MRSP 2.9: Issue#232: Root CA Lifecycles

439 views
Skip to first unread message

Ben Wilson

unread,
Jul 26, 2023, 11:43:04 AM7/26/23
to dev-secur...@mozilla.org
All,

We previously announced this change in policy over a year ago, and will be finalizing it in Version 2.9 of the Mozilla Root Store Policy (MRSP).  
Please review this addition, and let us know if you have any final comments. 

----- Begin MRSP Revision -----

7.4 Root CA Lifecycles
For a root CA certificate trusted for server authentication, Mozilla will remove the websites trust bit when the CA key material is more than 15 years old. For a root CA certificate trusted for secure email, Mozilla will set the "Distrust for S/MIME After Date" for the CA certificate to 18 years from the CA key material generation date. The CA key material generation date SHALL be determined by reference to the auditor-witnessed key generation ceremony report. If the CA operator cannot provide the key generation ceremony report for a root CA certificate created before July 1, 2012, then Mozilla will use the “Valid From” date in the root CA certificate to establish the key material generation date. For transition purposes, root CA certificates in the Mozilla root store will be distrusted according to the schedule located at https://wiki.mozilla.org/CA/Root_CA_Lifecycles, which is subject to change if underlying algorithms become more susceptible to cryptanalytic attack or if other circumstances arise that make this schedule obsolete.
CA operators MUST apply to Mozilla for inclusion of their next generation root certificate at least 2 years before the distrust date of the CA certificate they wish to replace.

----- End MRSP Revision -----

Thanks,

Ben

Rob Stradling

unread,
Jul 26, 2023, 12:09:09 PM7/26/23
to Ben Wilson, dev-secur...@mozilla.org
> CA operators MUST apply to Mozilla for inclusion of their next generation root certificate at least 2 years before the distrust date of the CA certificate they wish to replace.
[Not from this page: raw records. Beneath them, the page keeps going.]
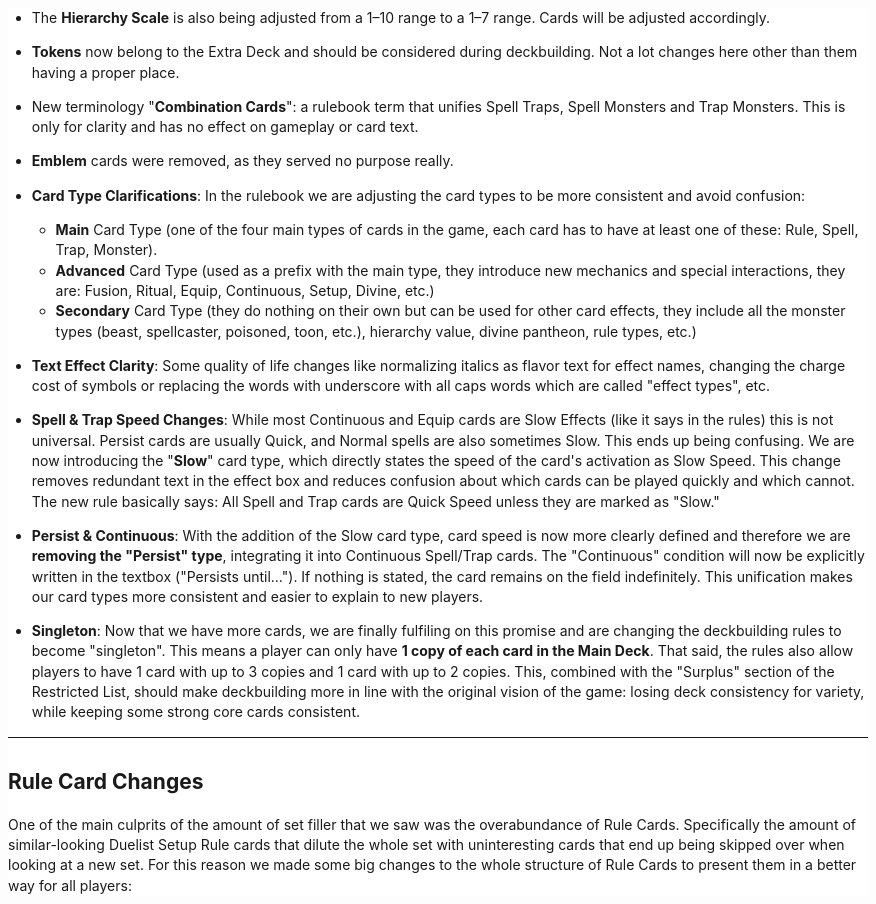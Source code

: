 - The **Hierarchy Scale** is also being adjusted from a 1–10 range to a 1–7 range. Cards will be adjusted accordingly.

- **Tokens** now belong to the Extra Deck and should be considered during deckbuilding. Not a lot changes here other than them having a proper place.

- New terminology "**Combination Cards**": a rulebook term that unifies Spell Traps, Spell Monsters and Trap Monsters. This is only for clarity and has no effect on gameplay or card text.

- **Emblem** cards were removed, as they served no purpose really. 

- **Card Type Clarifications**: In the rulebook we are adjusting the card types to be more consistent and avoid confusion: 
    - **Main** Card Type (one of the four main types of cards in the game, each card has to have at least one of these: Rule, Spell, Trap, Monster).
    - **Advanced** Card Type (used as a prefix with the main type, they introduce new mechanics and special interactions, they are: Fusion, Ritual, Equip, Continuous, Setup, Divine, etc.)
    - **Secondary** Card Type (they do nothing on their own but can be used for other card effects, they include all the monster types (beast, spellcaster, poisoned, toon, etc.), hierarchy value, divine pantheon, rule types, etc.)

- **Text Effect Clarity**: Some quality of life changes like normalizing italics as flavor text for effect names, changing the charge cost of symbols or replacing the words with underscore with all caps words which are called "effect types", etc.

- **Spell & Trap Speed Changes**: While most Continuous and Equip cards are Slow Effects (like it says in the rules) this is not universal. Persist cards are usually Quick, and Normal spells are also sometimes Slow. This ends up being confusing. We are now introducing the "**Slow**" card type, which directly states the speed of the card's activation as Slow Speed. This change removes redundant text in the effect box and reduces confusion about which cards can be played quickly and which cannot. The new rule basically says: All Spell and Trap cards are Quick Speed unless they are marked as "Slow."

- **Persist & Continuous**: With the addition of the Slow card type, card speed is now more clearly defined and therefore we are **removing the "Persist" type**, integrating it into Continuous Spell/Trap cards. The "Continuous" condition will now be explicitly written in the textbox ("Persists until..."). If nothing is stated, the card remains on the field indefinitely. This unification makes our card types more consistent and easier to explain to new players.

- **Singleton**: Now that we have more cards, we are finally fulfiling on this promise and are changing the deckbuilding rules to become "singleton". This means a player can only have **1 copy of each card in the Main Deck**. That said, the rules also allow players to have 1 card with up to 3 copies and 1 card with up to 2 copies. This, combined with the "Surplus" section of the Restricted List, should make deckbuilding more in line with the original vision of the game: losing deck consistency for variety, while keeping some strong core cards consistent.

---

## Rule Card Changes

One of the main culprits of the amount of set filler that we saw was the overabundance of Rule Cards. Specifically the amount of similar-looking Duelist Setup Rule cards that dilute the whole set with uninteresting cards that end up being skipped over when looking at a new set. For this reason we made some big changes to the whole structure of Rule Cards to present them in a better way for all players:
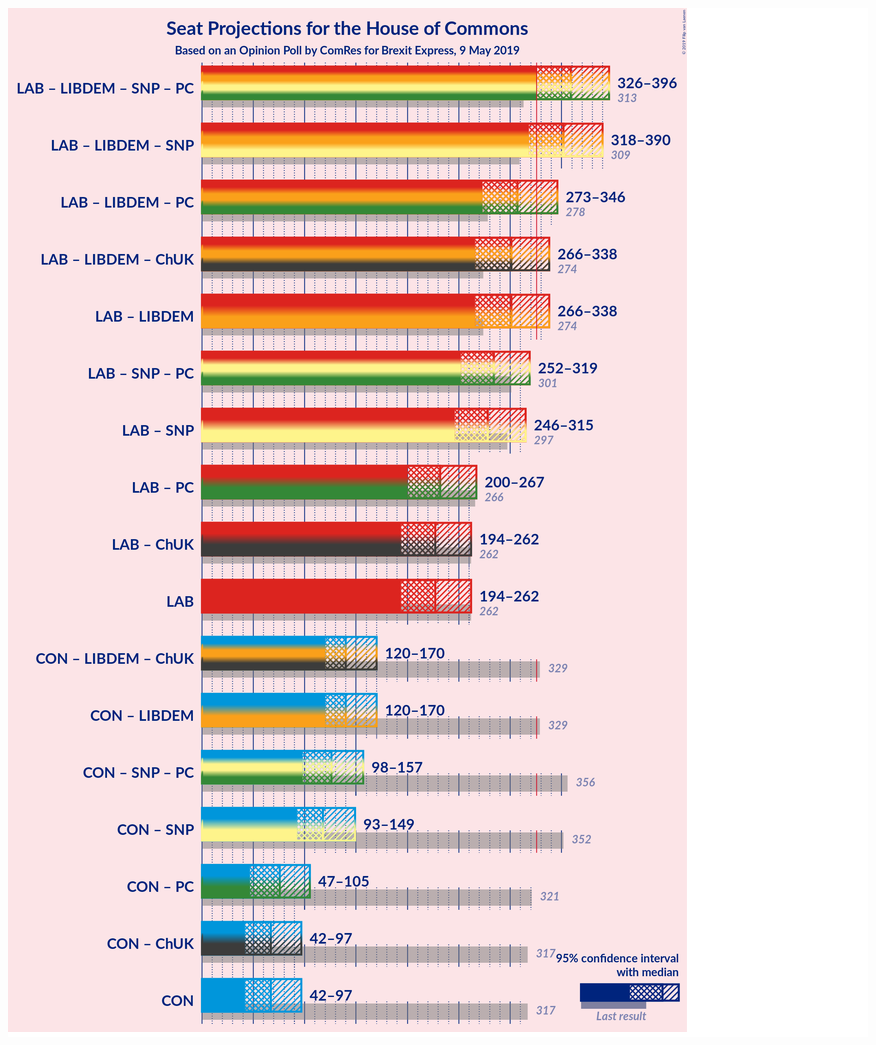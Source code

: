 ![Graph with coalitions seats not yet produced](2019-05-09-ComRes-coalitions-seats.png "Coalitions Seats")
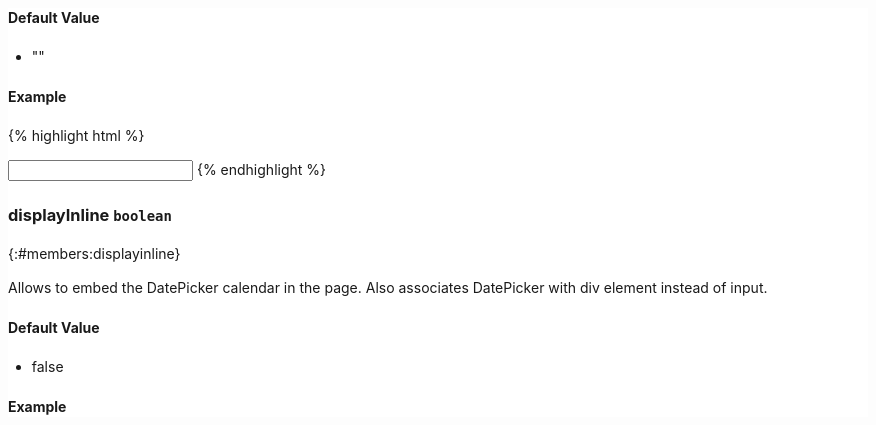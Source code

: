 #### Default Value







* ""








#### Example



{% highlight html %}
 
<input type="text" id="datepicker" />
<script>
//To set depthLevel API during initialization  
        $("#datepicker").ejDatePicker({  depthLevel: ej.DatePicker.Level.Year });
</script>{% endhighlight %}










### displayInline `boolean`
{:#members:displayinline}








Allows to embed the DatePicker calendar in the page. Also associates DatePicker with div element instead of input.




#### Default Value







* false








#### Example


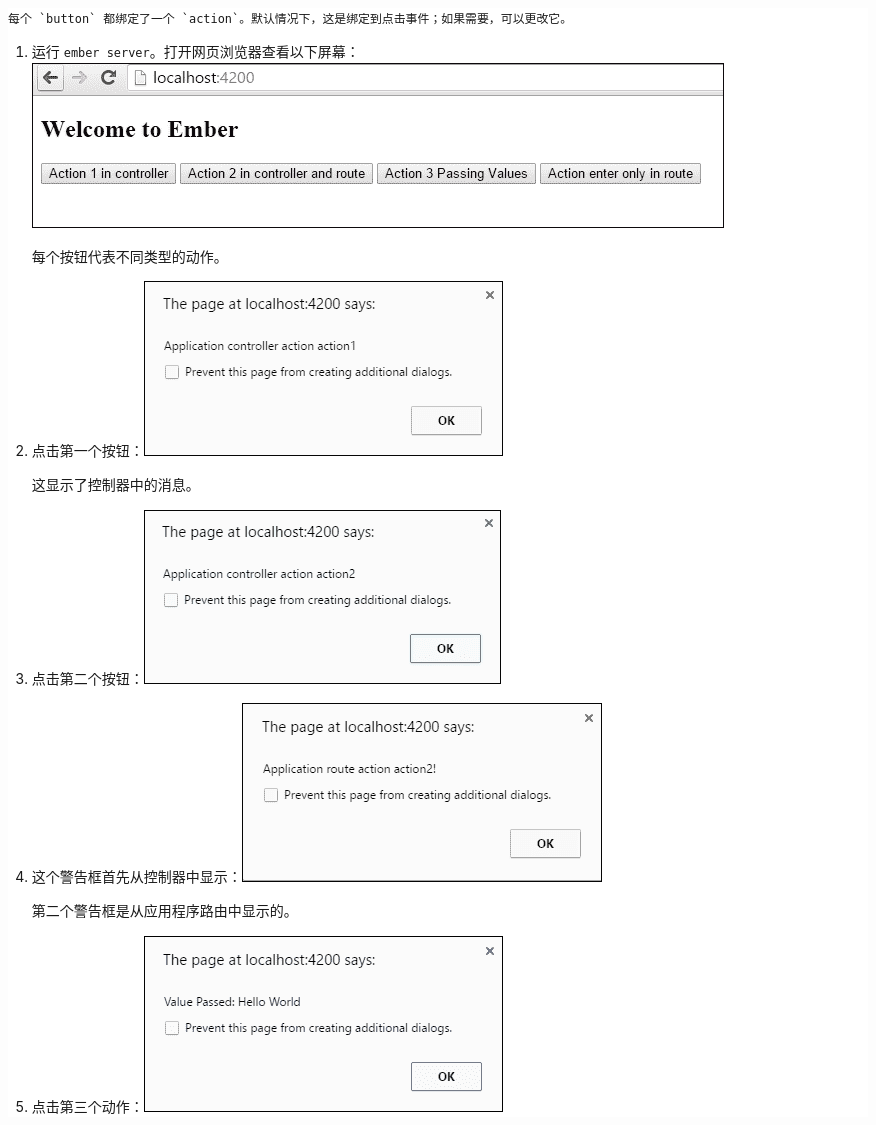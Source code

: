     每个 `button` 都绑定了一个 `action`。默认情况下，这是绑定到点击事件；如果需要，可以更改它。

1.  运行 `ember server`。打开网页浏览器查看以下屏幕：![如何操作...](img/00020.jpeg)

    每个按钮代表不同类型的动作。

1.  点击第一个按钮：![如何操作...](img/00021.jpeg)

    这显示了控制器中的消息。

1.  点击第二个按钮：![如何操作...](img/00022.jpeg)

1.  这个警告框首先从控制器中显示：![如何操作...](img/00023.jpeg)

    第二个警告框是从应用程序路由中显示的。

1.  点击第三个动作：![如何操作...](img/00024.jpeg)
Hi Ben.  I would interpret that sentence to mean that if a CA operator misses the "at least 2 years" deadline then they are forever forbidden from submitting a next generation root certificate for inclusion in Mozilla's root store.  Is that the intent?

I think CAs should certainly be encouraged to submit next gen roots in a timely fashion, and I think Mozilla shouldn't feel obliged to grant extensions on to-be-replaced root removals in order to support CAs that fail to do this "at least 2 years" in advance.  However, I think "forever forbidden" is unnecessarily harsh!

So I suggest changing "MUST" to "SHOULD".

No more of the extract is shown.